The private signal determines the government's inclination to bailout of a distressed firm because it is used to assess the source of this financial distress.
If the private signal increases the government's inclination to bailout, the government may have an incentive to lie and send the opposite message, thereby preserving market discipline.
Hence, the government takes a tougher stance, bailing out less frequently than it would without the long-term consideration.
When the prior probability of crisis is high, the former effect dominates.

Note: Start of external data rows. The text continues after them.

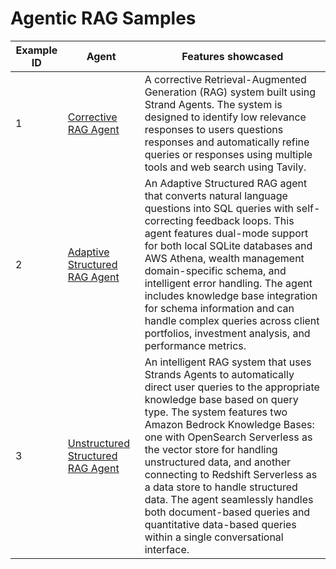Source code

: # Agentic RAG Samples

| Example ID | Agent                                              | Features showcased                                                                                                                                                                                                                                                                                                                                                                                                                                                                                                         |
| ---------- | -------------------------------------------------- | -------------------------------------------------------------------------------------------------------------------------------------------------------------------------------------------------------------------------------------------------------------------------------------------------------------------------------------------------------------------------------------------------------------------------------------------------------------------------------------------------------------------------- |
| 1          | [Corrective RAG Agent](./1-corrective-rag-agent/) | A corrective Retrieval-Augmented Generation (RAG) system built using Strand Agents. The system is designed to identify low relevance responses to users questions responses and automatically refine queries or responses using multiple tools and web search using Tavily. |
| 2          | [Adaptive Structured RAG Agent](./2-adaptive-structured-rag-agent/)                                  | An Adaptive Structured RAG agent that converts natural language questions into SQL queries with self-correcting feedback loops. This agent features dual-mode support for both local SQLite databases and AWS Athena, wealth management domain-specific schema, and intelligent error handling. The agent includes knowledge base integration for schema information and can handle complex queries across client portfolios, investment analysis, and performance metrics.                                                                    |
| 3          | [Unstructured Structured RAG Agent](./3-unstructure-structured-rag-agent/)                                  | An intelligent RAG system that uses Strands Agents to automatically direct user queries to the appropriate knowledge base based on query type. The system features two Amazon Bedrock Knowledge Bases: one with OpenSearch Serverless as the vector store for handling unstructured data, and another connecting to Redshift Serverless as a data store to handle structured data. The agent seamlessly handles both document-based queries and quantitative data-based queries within a single conversational interface. |                                                                      |


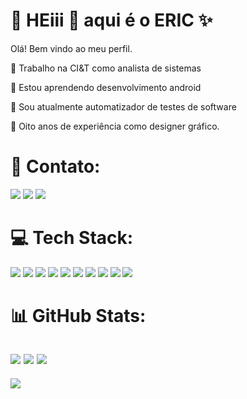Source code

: # 💫 HEiii 👋 aqui é o ERIC ✨

Olá! Bem vindo ao meu perfil.

🔭 Trabalho na CI&T como analista de sistemas

🌱 Estou aprendendo desenvolvimento android 

🤖 Sou atualmente automatizador de testes de software

🎨 Oito anos de experiência como designer gráfico.



# 📧 Contato:

<a href="mailto:eric.degomar@gmail.com"><img src="https://img.shields.io/badge/Gmail-D14836?style=for-the-badge&logo=gmail&logoColor=white"/><a/>
<a href="https://www.linkedin.com/in/degomar/"><img src="https://img.shields.io/badge/LinkedIn-0077B5?style=for-the-badge&logo=linkedin&logoColor=white"/><a/>
<a href="https://wa.me/+5511981276283 PREENCHA COM O SEU TELEFONE COM DDD"><img src="https://img.shields.io/badge/WhatsApp-25D366?style=for-the-badge&logo=whatsapp&logoColor=white"/><a/>


# 💻 Tech Stack:

<img src="https://img.shields.io/badge/Android-3DDC84?style=for-the-badge&logo=android&logoColor=white"/> <img src="https://img.shields.io/badge/Kotlin-0095D5?&style=for-the-badge&logo=kotlin&logoColor=white"/>
<img src="https://img.shields.io/badge/Android_Studio-3DDC84?style=for-the-badge&logo=android-studio&logoColor=white"/>
<img src="https://img.shields.io/badge/GitHub-100000?style=for-the-badge&logo=github&logoColor=white"/>
<img src = "https://img.shields.io/badge/JavaScript-323330?style=for-the-badge&logo=javascript&logoColor=F7DF1E"/>
<img src = "https://img.shields.io/badge/Jira-0052CC?style=for-the-badge&logo=Jira&logoColor=white" />
<img src = "https://img.shields.io/badge/Cypress-17202C?style=for-the-badge&logo=cypress&logoColor=white"/>
<img src = "https://img.shields.io/badge/Junit5-25A162?style=for-the-badge&logo=junit5&logoColor=white" />
<img src = "https://img.shields.io/badge/Postman-FF6C37?style=for-the-badge&logo=Postman&logoColor=white" />
<img src = "https://img.shields.io/badge/Selenium-43B02A?style=for-the-badge&logo=Selenium&logoColor=white" />



# 📊 GitHub Stats:

![](https://github-readme-streak-stats.herokuapp.com/?user=degomar&theme=dark&hide_border=false) 
![](https://github-readme-stats-git-masterrstaa-rickstaa.vercel.app/api?username=degomar&theme=dark)
![](https://github-readme-stats.vercel.app/api/top-langs/?username=degomar&theme=dark&hide_border=false&include_all_commits=true&count_private=true&layout=compact)
---

![](https://github-profile-summary-cards.vercel.app/api/cards/profile-details?username=degomar)



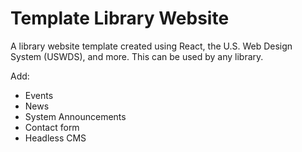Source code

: # Template Library Website

A library website template created using React, the U.S. Web Design System (USWDS), and more. This can be used by any library. 

Add: 

* Events
* News
* System Announcements
* Contact form
* Headless CMS
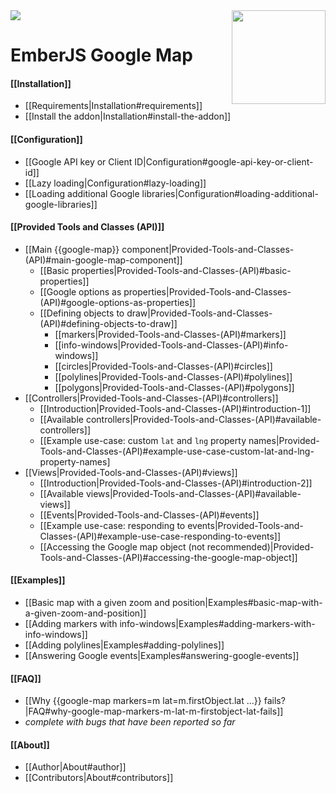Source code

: <img src="https://nodei.co/npm/ember-google-map.png?downloadRank=true&stars=true">
<img src="wiki/assets/icon.png" align="right" width="150" height="150">


EmberJS Google Map
==================

#### [[Installation]]
* [[Requirements|Installation#requirements]]
* [[Install the addon|Installation#install-the-addon]]

#### [[Configuration]]
* [[Google API key or Client ID|Configuration#google-api-key-or-client-id]]
* [[Lazy loading|Configuration#lazy-loading]]
* [[Loading additional Google libraries|Configuration#loading-additional-google-libraries]]

#### [[Provided Tools and Classes (API)]]
* [[Main {{google-map}} component|Provided-Tools-and-Classes-(API)#main-google-map-component]]
    - [[Basic properties|Provided-Tools-and-Classes-(API)#basic-properties]]
    - [[Google options as properties|Provided-Tools-and-Classes-(API)#google-options-as-properties]]
    - [[Defining objects to draw|Provided-Tools-and-Classes-(API)#defining-objects-to-draw]]
        - [[markers|Provided-Tools-and-Classes-(API)#markers]]
        - [[info-windows|Provided-Tools-and-Classes-(API)#info-windows]]
        - [[circles|Provided-Tools-and-Classes-(API)#circles]]
        - [[polylines|Provided-Tools-and-Classes-(API)#polylines]]
        - [[polygons|Provided-Tools-and-Classes-(API)#polygons]]
* [[Controllers|Provided-Tools-and-Classes-(API)#controllers]]
    - [[Introduction|Provided-Tools-and-Classes-(API)#introduction-1]]
    - [[Available controllers|Provided-Tools-and-Classes-(API)#available-controllers]]
    - [[Example use-case: custom `lat` and `lng` property names|Provided-Tools-and-Classes-(API)#example-use-case-custom-lat-and-lng-property-names]
* [[Views|Provided-Tools-and-Classes-(API)#views]]
    - [[Introduction|Provided-Tools-and-Classes-(API)#introduction-2]]
    - [[Available views|Provided-Tools-and-Classes-(API)#available-views]]
    - [[Events|Provided-Tools-and-Classes-(API)#events]]
    - [[Example use-case: responding to events|Provided-Tools-and-Classes-(API)#example-use-case-responding-to-events]]
    - [[Accessing the Google map object (not recommended)|Provided-Tools-and-Classes-(API)#accessing-the-google-map-object]]

#### [[Examples]]
* [[Basic map with a given zoom and position|Examples#basic-map-with-a-given-zoom-and-position]]
* [[Adding markers with info-windows|Examples#adding-markers-with-info-windows]]
* [[Adding polylines|Examples#adding-polylines]]
* [[Answering Google events|Examples#answering-google-events]]

#### [[FAQ]]
* [[Why {{google-map markers=m lat=m.firstObject.lat ...}} fails?|FAQ#why-google-map-markers-m-lat-m-firstobject-lat-fails]]
* _complete with bugs that have been reported so far_

#### [[About]]
* [[Author|About#author]]
* [[Contributors|About#contributors]]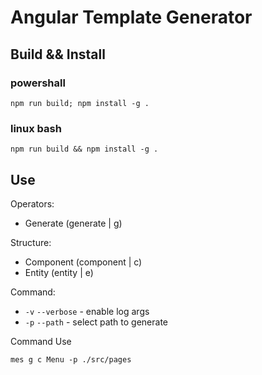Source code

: # Angular Template Generator

## Build && Install

### powershall

`npm run build; npm install -g .`

### linux bash

`npm run build && npm install -g .`

## Use

Operators:

-   Generate (generate | g)

Structure:

-   Component (component | c)
-   Entity (entity | e)

Command:

-   `-v` `--verbose` - enable log args
-   `-p` `--path` - select path to generate

Command Use

`mes g c Menu -p ./src/pages`
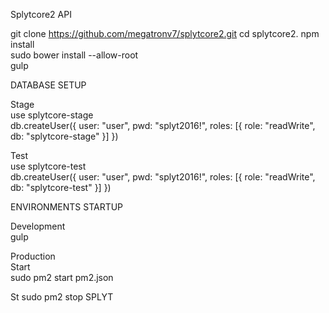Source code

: Splytcore2 API

git clone https://github.com/megatronv7/splytcore2.git
cd splytcore2. 
npm install    
sudo bower install --allow-root  
gulp  

DATABASE SETUP  

Stage  
use splytcore-stage  
db.createUser({ user: "user", pwd: "splyt2016!", roles: [{ role: "readWrite", db: "splytcore-stage" }] })  

Test  
use splytcore-test   
db.createUser({ user: "user", pwd: "splyt2016!", roles: [{ role: "readWrite", db: "splytcore-test" }] })  



ENVIRONMENTS STARTUP  

Development  
gulp  

Production  
Start  
sudo pm2 start pm2.json  

St
sudo pm2 stop SPLYT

The economic down turn played a significant role in decline in wealth of consumers, collapse of huge businesses and decline in financial activities.
As a result, the world economy experienced drastic recession which adversely contributed to the debt crisis in the European sovereign society.However, national governments through bank bailouts acted quickly to save these institutions from collapse.Nevertheless, the stock markets around the globe fall drastically.In this model, bailing out a distressed firm influences the belief about the state held by another firm in the later period, yielding two conflicting effects.First, the bailout indicates an increased chance that the economy is in crisis, which discourages the later firm from risk taking.I analyze how these uncertainties as well as a government's desire to control future moral hazard influence a bailout decision.To this end, I develop a two-period model in which the government privately receives a signal on the unknown state of the economy.Second, it signifies an increased likelihood of future bailout, which encourages risk taking.When the prior probability of crisis is low, the latter effect dominates.In the first chapter, jointly written with Yeon-Koo Che and Chongwoo Choe, we focus on observations during the recent financial crisis that financially distressed firms may be reluctant to accept government bailouts for fear that it may signal the weakness of their balance sheets and inhibit future financing.To capture such bailout stigma, we develop a dynamic model in which a firm must finance projects by selling legacy assets.